Investigation of some 4d and 5d transition metal based Double Perovskites

Abstract

Iridium based Double Perovskites have been of keen interest in solid-state Physics due to the intricate interplay of fundamental interactions like on-site Coulombic force, electron bandwidth, crystal field energy, and spin-orbit coupling. The dynamics between these forces and electron degrees of freedom (charge, spin, and orbital) result in novel electronic and magnetic ground states. During this project, Double Perovskites; Ba2FeIrO6, Y2(Ni/Co)IrO6 are synthesized via solid-state route. Ba2FeIrO6 with Ir in 5+ oxidation state crystallizes in a hexagonal structure. Due to the similarity in ionic radii of two transition metal cations, it possesses high antisite disorder.
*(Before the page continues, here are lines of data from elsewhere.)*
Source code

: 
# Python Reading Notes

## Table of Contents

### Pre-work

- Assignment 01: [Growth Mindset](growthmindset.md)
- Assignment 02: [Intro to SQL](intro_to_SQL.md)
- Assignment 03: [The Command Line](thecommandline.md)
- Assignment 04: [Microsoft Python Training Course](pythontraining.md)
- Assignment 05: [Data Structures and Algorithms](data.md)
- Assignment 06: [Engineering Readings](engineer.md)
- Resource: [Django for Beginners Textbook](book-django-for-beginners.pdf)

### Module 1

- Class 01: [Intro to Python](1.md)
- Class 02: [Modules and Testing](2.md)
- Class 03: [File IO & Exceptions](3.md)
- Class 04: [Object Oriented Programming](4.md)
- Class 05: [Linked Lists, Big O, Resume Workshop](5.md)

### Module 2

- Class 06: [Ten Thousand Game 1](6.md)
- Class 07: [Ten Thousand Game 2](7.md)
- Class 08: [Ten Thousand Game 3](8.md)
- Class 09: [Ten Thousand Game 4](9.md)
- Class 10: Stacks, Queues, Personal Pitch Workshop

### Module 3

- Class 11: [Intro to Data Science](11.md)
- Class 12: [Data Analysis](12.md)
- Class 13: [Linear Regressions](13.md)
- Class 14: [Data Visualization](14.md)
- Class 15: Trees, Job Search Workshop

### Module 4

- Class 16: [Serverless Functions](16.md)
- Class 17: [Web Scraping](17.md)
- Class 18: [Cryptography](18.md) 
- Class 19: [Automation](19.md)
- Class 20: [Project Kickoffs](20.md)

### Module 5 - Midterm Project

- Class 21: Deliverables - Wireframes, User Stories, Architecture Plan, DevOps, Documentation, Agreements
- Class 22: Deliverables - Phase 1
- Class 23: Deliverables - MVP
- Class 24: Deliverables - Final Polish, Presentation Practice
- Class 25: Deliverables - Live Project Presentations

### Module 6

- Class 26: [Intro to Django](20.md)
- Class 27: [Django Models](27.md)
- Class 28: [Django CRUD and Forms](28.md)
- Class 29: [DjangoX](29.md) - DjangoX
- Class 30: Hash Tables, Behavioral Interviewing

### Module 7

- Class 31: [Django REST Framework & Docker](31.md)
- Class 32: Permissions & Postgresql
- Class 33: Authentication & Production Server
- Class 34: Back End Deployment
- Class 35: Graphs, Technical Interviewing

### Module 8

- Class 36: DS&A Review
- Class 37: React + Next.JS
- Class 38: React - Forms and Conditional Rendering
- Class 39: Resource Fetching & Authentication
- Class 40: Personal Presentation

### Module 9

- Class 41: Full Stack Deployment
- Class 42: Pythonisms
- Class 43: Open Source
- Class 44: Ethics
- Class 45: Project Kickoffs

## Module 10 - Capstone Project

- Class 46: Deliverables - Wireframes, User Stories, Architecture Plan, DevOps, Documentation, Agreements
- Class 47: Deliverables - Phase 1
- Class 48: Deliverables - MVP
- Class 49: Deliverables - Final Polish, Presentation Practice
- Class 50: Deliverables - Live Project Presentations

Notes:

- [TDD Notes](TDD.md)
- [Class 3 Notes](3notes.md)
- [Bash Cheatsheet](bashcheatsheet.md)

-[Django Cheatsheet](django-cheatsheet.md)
This also reflects in its molar heat capacity measurement, which shows evidence of a glassy phase. Y2(Ni/Co)IrO6, on the other hand, has iridium in the 4+ oxidation state and crystallizes in monoclinic structure. The octahedral tilt occurring to compensate the small A cation size results in a high magnetic order temperature of 186K in Y2NiIrO6. The data obtained corroborate with the strong magneto-structural coupling observed in the Ln2NiIrO6 series. Molar heat capacity studies indicate the presence of glassy phase at low temperature. The development of an automated susceptometer for measuring linear and non-linear dielectric response has also been a part of the project. The design principles, as well as the calibration of the instrument using the first harmonic response of a standard dielectric sample KH2PO4 is described.